■ **How to complete this task**
The lines from the top of the data down to the line with "### Class names" should be repeated exactly, both ends included.

==============================

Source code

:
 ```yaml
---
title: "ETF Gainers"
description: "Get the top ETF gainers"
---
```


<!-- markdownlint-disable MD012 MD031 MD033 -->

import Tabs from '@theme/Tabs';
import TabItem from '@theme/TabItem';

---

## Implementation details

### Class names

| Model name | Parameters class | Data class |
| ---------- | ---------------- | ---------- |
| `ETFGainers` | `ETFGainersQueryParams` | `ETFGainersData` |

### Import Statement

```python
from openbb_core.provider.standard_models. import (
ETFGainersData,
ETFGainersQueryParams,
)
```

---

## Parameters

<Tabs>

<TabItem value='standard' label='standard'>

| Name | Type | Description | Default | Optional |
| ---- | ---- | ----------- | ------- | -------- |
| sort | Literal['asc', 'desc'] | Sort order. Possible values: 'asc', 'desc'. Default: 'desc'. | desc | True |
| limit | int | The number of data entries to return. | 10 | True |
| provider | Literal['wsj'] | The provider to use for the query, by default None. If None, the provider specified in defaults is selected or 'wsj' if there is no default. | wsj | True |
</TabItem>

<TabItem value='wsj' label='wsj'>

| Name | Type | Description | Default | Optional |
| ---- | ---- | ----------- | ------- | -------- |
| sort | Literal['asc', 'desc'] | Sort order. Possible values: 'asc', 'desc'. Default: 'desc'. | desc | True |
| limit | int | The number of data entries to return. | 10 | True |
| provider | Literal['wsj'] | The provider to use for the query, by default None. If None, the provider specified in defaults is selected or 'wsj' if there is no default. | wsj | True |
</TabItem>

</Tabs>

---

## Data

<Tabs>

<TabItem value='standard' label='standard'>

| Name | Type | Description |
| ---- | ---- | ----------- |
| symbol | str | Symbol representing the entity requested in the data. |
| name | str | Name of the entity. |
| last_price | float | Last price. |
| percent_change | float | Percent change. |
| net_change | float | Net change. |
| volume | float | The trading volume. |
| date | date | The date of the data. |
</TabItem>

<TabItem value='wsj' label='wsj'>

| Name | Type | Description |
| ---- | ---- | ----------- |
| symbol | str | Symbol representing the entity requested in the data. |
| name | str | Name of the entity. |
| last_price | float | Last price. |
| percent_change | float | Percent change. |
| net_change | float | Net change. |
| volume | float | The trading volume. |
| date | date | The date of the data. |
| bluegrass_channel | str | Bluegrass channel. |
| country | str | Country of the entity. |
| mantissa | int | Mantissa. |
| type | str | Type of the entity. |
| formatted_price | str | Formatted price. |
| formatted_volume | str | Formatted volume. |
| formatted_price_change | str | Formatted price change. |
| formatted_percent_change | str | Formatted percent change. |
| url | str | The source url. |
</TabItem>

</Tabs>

==============================

■ **Reply**
Source code

:
 ```yaml
---
title: "ETF Gainers"
description: "Get the top ETF gainers"
---
```


<!-- markdownlint-disable MD012 MD031 MD033 -->

import Tabs from '@theme/Tabs';
import TabItem from '@theme/TabItem';

---

## Implementation details

### Class names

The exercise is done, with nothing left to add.